Un nouveau paravent en feu dégageait une épaisse fumée noire suffocante. À l’image d’abeilles s’envolant de leur ruche détruite, des soldats gurkhiens le fuirent à toutes jambes pour aller s’agglutiner à l’extrémité de la douve et tenter de trouver un endroit où caler leurs échelles. Un peu plus en avant, sur les remparts, des défenseurs les bombardèrent de débris de maçonnerie. Ratant sa cible, un autre projectile de catapulte provoqua une brèche dans une de ses divisions, éparpillant hommes et corps démembrés.
Un soldat fut évacué, une flèche plantée dans son œil. « C’est grave ? geignait-il.
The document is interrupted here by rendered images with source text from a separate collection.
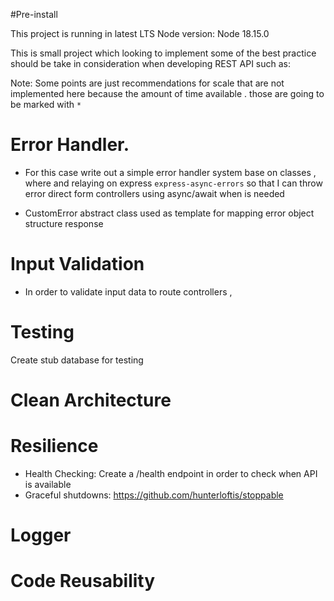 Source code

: #Pre-install

This project is running in latest LTS Node version:
Node 18.15.0

This is small project which looking to implement some of the best practice should be take in consideration when developing REST API such as:

Note: Some points are just recommendations for scale that are not implemented here because the amount of time available . those are going to be marked with `*`

# Error Handler.

- For this case write out a simple error handler system base on classes , where and relaying on express `express-async-errors` so that I can throw error direct form controllers using async/await when is needed

- CustomError abstract class used as template for mapping error object structure response

# Input Validation

- In order to validate input data to route controllers ,

# Testing

Create stub database for testing

# Clean Architecture

# Resilience

- Health Checking: Create a /health endpoint in order to check when API is available
- Graceful shutdowns: https://github.com/hunterloftis/stoppable

# Logger

# Code Reusability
C’est grave ? » Quelques instants plus tard, un homme qui se tenait près de Glotka laissa échapper un cri enroué et tournoya sur lui-même : une flèche lui avait transpercé la poitrine. Le malheureux déclencha involontairement son arbalète ; le carreau libéré s’enfonça jusqu’à l’empennage dans le cou de son voisin. Inondant de leur sang le chemin de ronde, tous deux s’effondrèrent en même temps aux pieds du Supérieur.
À la base des remparts, un flacon enflammé explosa au milieu d’un groupe d’assaillants qui s’acharnaient à dresser une échelle. Un vague fumet de viande grillée se mêla aux relents de pourriture et de bois calciné. Des hommes prenaient feu, se bousculaient en criant, déguerpissaient affolés ou plongeaient dans la douve en armure. Mourir brûlé ou noyé… tu parles d’un choix !
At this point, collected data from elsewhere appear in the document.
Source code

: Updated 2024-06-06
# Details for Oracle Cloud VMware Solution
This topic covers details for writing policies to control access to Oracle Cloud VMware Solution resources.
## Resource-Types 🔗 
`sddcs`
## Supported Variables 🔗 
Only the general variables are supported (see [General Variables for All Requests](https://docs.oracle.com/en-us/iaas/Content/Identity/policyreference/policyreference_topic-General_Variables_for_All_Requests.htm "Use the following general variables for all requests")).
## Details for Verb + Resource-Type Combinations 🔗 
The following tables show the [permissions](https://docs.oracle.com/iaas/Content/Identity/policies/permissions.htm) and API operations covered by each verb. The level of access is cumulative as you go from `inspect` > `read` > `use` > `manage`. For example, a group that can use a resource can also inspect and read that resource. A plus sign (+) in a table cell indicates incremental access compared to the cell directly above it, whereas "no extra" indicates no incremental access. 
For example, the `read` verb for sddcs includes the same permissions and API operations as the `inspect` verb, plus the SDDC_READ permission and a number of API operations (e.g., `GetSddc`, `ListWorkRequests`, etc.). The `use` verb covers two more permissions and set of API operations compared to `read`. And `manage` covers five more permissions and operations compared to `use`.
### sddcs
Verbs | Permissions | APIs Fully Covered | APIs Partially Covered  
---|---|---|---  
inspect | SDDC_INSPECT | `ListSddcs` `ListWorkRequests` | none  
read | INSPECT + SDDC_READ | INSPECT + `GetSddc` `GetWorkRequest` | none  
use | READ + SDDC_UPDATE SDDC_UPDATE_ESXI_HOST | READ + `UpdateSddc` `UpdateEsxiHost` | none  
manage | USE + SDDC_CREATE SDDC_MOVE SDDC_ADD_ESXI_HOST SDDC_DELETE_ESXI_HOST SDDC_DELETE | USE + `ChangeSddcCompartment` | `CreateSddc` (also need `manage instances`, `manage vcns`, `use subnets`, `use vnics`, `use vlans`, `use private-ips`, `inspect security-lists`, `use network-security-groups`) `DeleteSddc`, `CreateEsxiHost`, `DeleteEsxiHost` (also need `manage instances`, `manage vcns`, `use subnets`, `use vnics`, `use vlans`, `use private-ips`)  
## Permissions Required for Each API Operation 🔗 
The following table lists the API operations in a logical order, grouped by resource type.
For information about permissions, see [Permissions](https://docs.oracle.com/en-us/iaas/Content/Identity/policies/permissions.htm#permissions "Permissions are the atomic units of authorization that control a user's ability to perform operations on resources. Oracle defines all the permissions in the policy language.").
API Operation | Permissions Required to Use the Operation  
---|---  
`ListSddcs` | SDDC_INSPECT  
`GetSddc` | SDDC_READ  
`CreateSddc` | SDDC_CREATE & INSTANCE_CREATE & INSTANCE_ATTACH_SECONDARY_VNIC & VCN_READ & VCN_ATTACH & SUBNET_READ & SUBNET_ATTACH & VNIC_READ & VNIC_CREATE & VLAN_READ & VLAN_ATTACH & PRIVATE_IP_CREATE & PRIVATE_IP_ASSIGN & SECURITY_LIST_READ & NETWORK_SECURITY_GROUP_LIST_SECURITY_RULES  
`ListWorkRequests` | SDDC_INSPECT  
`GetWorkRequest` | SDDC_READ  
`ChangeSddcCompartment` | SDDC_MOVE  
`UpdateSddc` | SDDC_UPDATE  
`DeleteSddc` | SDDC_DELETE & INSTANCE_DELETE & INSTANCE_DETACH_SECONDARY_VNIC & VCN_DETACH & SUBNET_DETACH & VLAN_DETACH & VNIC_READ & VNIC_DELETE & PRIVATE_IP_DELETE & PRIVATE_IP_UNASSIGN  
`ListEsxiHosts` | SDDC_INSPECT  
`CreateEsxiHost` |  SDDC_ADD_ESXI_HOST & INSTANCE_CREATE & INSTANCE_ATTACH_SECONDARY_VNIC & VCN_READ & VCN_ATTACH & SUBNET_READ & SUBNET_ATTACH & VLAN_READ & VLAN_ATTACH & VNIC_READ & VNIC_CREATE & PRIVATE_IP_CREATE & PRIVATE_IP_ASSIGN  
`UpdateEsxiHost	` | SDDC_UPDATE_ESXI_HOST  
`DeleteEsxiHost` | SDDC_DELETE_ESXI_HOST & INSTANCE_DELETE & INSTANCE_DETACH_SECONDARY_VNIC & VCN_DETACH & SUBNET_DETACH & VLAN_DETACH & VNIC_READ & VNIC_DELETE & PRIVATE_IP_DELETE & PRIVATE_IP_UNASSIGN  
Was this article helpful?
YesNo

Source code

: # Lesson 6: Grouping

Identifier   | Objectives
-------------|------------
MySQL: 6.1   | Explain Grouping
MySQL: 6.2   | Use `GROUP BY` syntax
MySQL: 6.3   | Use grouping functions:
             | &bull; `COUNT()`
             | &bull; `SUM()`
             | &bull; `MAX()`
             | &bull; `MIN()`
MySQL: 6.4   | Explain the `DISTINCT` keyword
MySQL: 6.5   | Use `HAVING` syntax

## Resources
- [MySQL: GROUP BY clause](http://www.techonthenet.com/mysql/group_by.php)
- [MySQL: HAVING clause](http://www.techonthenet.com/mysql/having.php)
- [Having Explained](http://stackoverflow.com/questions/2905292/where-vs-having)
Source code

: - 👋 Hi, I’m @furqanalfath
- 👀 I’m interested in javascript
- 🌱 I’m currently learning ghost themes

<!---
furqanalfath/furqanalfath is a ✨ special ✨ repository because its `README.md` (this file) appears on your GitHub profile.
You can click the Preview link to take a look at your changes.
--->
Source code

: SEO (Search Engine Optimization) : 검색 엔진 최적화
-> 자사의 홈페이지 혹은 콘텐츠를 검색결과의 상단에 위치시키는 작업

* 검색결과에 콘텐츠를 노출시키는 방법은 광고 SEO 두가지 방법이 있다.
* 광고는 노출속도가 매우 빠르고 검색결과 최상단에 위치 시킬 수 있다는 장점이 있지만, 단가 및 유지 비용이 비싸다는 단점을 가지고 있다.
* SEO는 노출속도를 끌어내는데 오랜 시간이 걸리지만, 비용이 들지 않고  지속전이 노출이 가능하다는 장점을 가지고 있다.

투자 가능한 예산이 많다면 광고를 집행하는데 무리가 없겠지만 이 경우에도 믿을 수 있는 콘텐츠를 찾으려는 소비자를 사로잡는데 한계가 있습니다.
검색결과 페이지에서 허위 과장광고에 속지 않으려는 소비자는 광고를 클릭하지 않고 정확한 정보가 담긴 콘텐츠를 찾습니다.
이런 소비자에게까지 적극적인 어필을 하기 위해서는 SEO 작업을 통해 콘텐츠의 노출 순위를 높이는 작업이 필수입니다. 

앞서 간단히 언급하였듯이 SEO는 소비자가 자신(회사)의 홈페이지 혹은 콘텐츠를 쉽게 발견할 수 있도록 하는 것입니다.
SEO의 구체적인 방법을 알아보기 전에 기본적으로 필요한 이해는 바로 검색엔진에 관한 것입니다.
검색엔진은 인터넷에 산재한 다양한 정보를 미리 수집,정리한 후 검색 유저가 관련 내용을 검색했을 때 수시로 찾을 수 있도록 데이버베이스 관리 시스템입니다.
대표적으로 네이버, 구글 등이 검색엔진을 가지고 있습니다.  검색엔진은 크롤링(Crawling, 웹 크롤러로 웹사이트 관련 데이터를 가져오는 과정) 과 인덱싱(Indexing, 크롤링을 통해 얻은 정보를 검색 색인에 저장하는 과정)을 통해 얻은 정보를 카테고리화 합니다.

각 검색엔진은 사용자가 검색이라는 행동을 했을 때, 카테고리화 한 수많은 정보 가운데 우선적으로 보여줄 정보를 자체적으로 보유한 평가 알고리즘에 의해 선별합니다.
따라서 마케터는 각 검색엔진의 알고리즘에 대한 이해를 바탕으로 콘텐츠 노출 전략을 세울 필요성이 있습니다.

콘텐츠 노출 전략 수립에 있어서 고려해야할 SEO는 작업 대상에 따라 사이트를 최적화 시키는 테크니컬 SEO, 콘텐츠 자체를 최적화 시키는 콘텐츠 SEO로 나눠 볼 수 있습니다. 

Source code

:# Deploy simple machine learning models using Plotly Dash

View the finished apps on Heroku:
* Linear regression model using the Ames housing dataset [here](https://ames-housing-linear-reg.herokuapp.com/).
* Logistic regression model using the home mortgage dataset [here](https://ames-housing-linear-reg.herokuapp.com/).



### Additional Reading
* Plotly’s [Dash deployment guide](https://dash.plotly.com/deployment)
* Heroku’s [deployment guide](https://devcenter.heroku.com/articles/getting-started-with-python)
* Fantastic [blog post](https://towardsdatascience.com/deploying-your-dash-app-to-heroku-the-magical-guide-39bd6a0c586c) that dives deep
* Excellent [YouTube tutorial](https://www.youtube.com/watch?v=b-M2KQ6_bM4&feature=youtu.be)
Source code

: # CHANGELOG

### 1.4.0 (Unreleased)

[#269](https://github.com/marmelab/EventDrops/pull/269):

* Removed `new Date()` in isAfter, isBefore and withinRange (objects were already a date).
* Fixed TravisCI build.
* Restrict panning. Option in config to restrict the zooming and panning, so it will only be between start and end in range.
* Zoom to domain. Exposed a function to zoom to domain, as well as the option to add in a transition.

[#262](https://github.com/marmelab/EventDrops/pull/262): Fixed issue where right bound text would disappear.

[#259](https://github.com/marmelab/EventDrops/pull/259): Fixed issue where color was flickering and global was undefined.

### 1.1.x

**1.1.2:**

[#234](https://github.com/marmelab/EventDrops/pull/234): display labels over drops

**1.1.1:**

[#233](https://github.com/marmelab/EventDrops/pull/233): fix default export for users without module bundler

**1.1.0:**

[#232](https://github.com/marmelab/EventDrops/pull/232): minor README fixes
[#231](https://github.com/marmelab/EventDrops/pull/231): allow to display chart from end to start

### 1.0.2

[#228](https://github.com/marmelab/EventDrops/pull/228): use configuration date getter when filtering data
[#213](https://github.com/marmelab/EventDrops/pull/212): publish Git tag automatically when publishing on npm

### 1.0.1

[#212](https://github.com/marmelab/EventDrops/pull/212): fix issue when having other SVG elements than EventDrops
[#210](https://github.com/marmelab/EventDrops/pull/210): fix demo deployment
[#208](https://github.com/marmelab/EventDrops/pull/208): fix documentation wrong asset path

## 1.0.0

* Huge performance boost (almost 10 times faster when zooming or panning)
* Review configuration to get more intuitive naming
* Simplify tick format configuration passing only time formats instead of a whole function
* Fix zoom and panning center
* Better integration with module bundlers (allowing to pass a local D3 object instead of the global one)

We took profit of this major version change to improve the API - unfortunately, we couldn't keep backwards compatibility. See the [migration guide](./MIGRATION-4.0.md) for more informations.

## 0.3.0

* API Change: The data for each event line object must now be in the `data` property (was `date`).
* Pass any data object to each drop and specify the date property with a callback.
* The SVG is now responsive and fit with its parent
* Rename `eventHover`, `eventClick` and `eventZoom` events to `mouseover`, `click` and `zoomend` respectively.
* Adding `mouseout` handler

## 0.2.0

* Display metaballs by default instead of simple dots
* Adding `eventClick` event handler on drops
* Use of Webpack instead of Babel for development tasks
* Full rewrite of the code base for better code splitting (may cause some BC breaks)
« Vous en avez vu suffisamment comme ça ? lui souffla Severard à l’oreille.
— Oui. » Plus qu’assez. Abandonnant Cosca qui s’époumonait en styrien, Glotka se fraya un passage parmi les mercenaires massés près des escaliers ; puis, essoufflé, il suivit une civière qu’on descendait. Il grimaçait à chaque marche et s’efforçait de ne pas se laisser distancer en croisant le flot continu des soldats qui montaient. Jamais je n’aurais pensé être aussi content de descendre un escalier. Son bonheur fut de courte durée. Le temps de parvenir en bas, sa jambe gauche se contracta douloureusement, avec ce mélange familier de douleurs atroces et d’engourdissements.
« Bonté divine ! maugréa-t-il en sautillant jusqu’à un mur. Il y a des victimes plus agiles que moi ! » Il regarda des blessés couverts de pansements sanguinolents passer devant lui en boitant.
« Ce n’est pas juste, siffla Severard. Nous avons accompli notre part de boulot. Démasqué les traîtres. Que diable faisons-nous encore ici ?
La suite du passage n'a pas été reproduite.